**TASK STATEMENT:** Exactly the lines from the beginning of the records below through the line with "- [Complex Logic" must be given again, without pictures.

(Stored data)

========================================================================

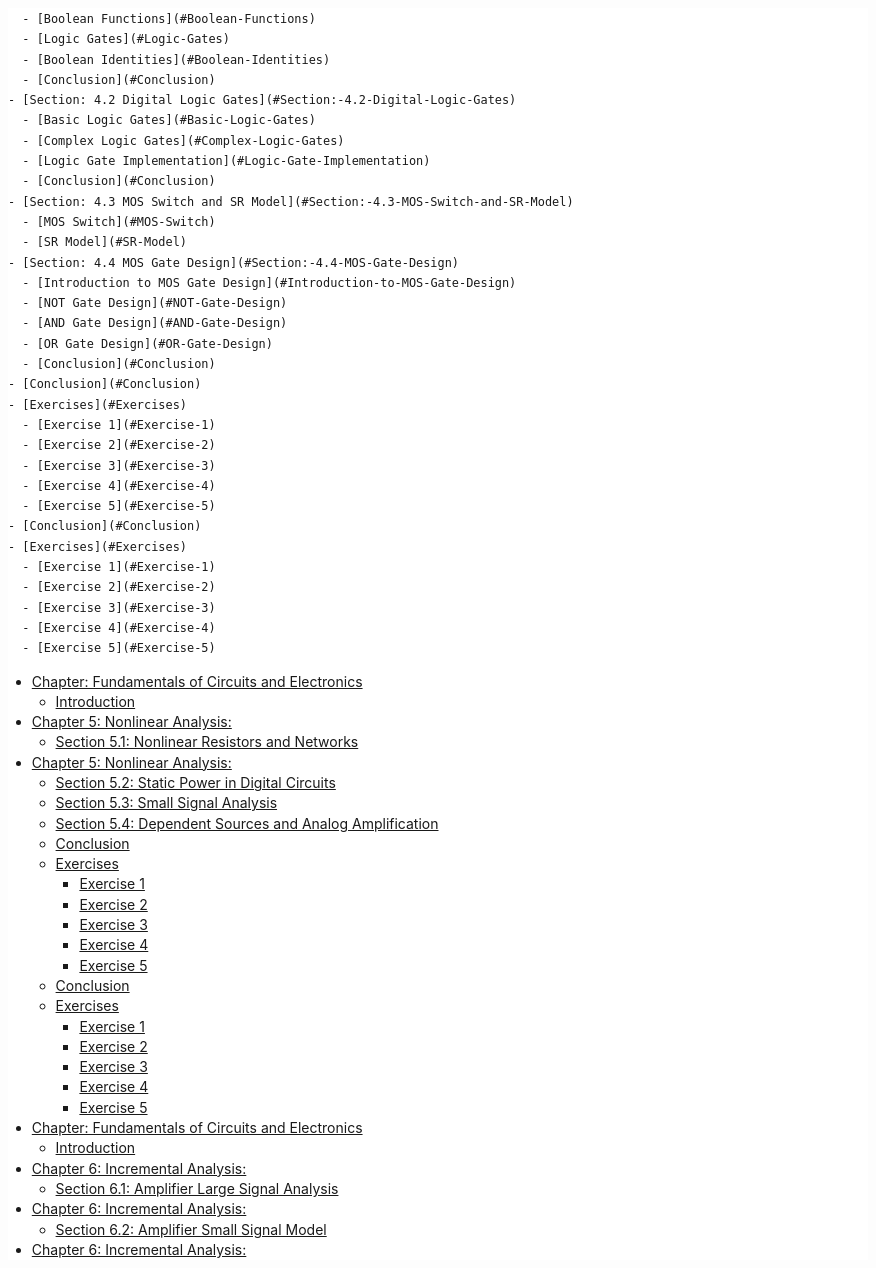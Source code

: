       - [Boolean Functions](#Boolean-Functions)
      - [Logic Gates](#Logic-Gates)
      - [Boolean Identities](#Boolean-Identities)
      - [Conclusion](#Conclusion)
    - [Section: 4.2 Digital Logic Gates](#Section:-4.2-Digital-Logic-Gates)
      - [Basic Logic Gates](#Basic-Logic-Gates)
      - [Complex Logic Gates](#Complex-Logic-Gates)
      - [Logic Gate Implementation](#Logic-Gate-Implementation)
      - [Conclusion](#Conclusion)
    - [Section: 4.3 MOS Switch and SR Model](#Section:-4.3-MOS-Switch-and-SR-Model)
      - [MOS Switch](#MOS-Switch)
      - [SR Model](#SR-Model)
    - [Section: 4.4 MOS Gate Design](#Section:-4.4-MOS-Gate-Design)
      - [Introduction to MOS Gate Design](#Introduction-to-MOS-Gate-Design)
      - [NOT Gate Design](#NOT-Gate-Design)
      - [AND Gate Design](#AND-Gate-Design)
      - [OR Gate Design](#OR-Gate-Design)
      - [Conclusion](#Conclusion)
    - [Conclusion](#Conclusion)
    - [Exercises](#Exercises)
      - [Exercise 1](#Exercise-1)
      - [Exercise 2](#Exercise-2)
      - [Exercise 3](#Exercise-3)
      - [Exercise 4](#Exercise-4)
      - [Exercise 5](#Exercise-5)
    - [Conclusion](#Conclusion)
    - [Exercises](#Exercises)
      - [Exercise 1](#Exercise-1)
      - [Exercise 2](#Exercise-2)
      - [Exercise 3](#Exercise-3)
      - [Exercise 4](#Exercise-4)
      - [Exercise 5](#Exercise-5)
  - [Chapter: Fundamentals of Circuits and Electronics](#Chapter:-Fundamentals-of-Circuits-and-Electronics)
    - [Introduction](#Introduction)
  - [Chapter 5: Nonlinear Analysis:](#Chapter-5:-Nonlinear-Analysis:)
    - [Section 5.1: Nonlinear Resistors and Networks](#Section-5.1:-Nonlinear-Resistors-and-Networks)
  - [Chapter 5: Nonlinear Analysis:](#Chapter-5:-Nonlinear-Analysis:)
    - [Section 5.2: Static Power in Digital Circuits](#Section-5.2:-Static-Power-in-Digital-Circuits)
    - [Section 5.3: Small Signal Analysis](#Section-5.3:-Small-Signal-Analysis)
    - [Section 5.4: Dependent Sources and Analog Amplification](#Section-5.4:-Dependent-Sources-and-Analog-Amplification)
    - [Conclusion](#Conclusion)
    - [Exercises](#Exercises)
      - [Exercise 1](#Exercise-1)
      - [Exercise 2](#Exercise-2)
      - [Exercise 3](#Exercise-3)
      - [Exercise 4](#Exercise-4)
      - [Exercise 5](#Exercise-5)
    - [Conclusion](#Conclusion)
    - [Exercises](#Exercises)
      - [Exercise 1](#Exercise-1)
      - [Exercise 2](#Exercise-2)
      - [Exercise 3](#Exercise-3)
      - [Exercise 4](#Exercise-4)
      - [Exercise 5](#Exercise-5)
  - [Chapter: Fundamentals of Circuits and Electronics](#Chapter:-Fundamentals-of-Circuits-and-Electronics)
    - [Introduction](#Introduction)
  - [Chapter 6: Incremental Analysis:](#Chapter-6:-Incremental-Analysis:)
    - [Section 6.1: Amplifier Large Signal Analysis](#Section-6.1:-Amplifier-Large-Signal-Analysis)
  - [Chapter 6: Incremental Analysis:](#Chapter-6:-Incremental-Analysis:)
    - [Section 6.2: Amplifier Small Signal Model](#Section-6.2:-Amplifier-Small-Signal-Model)
  - [Chapter 6: Incremental Analysis:](#Chapter-6:-Incremental-Analysis:)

========================================================================

**RESPONSE:**
Source code

:       - [Boolean Functions](#Boolean-Functions)
      - [Logic Gates](#Logic-Gates)
      - [Boolean Identities](#Boolean-Identities)
      - [Conclusion](#Conclusion)
    - [Section: 4.2 Digital Logic Gates](#Section:-4.2-Digital-Logic-Gates)
      - [Basic Logic Gates](#Basic-Logic-Gates)
      - [Complex Logic Gates](#Complex-Logic-Gates)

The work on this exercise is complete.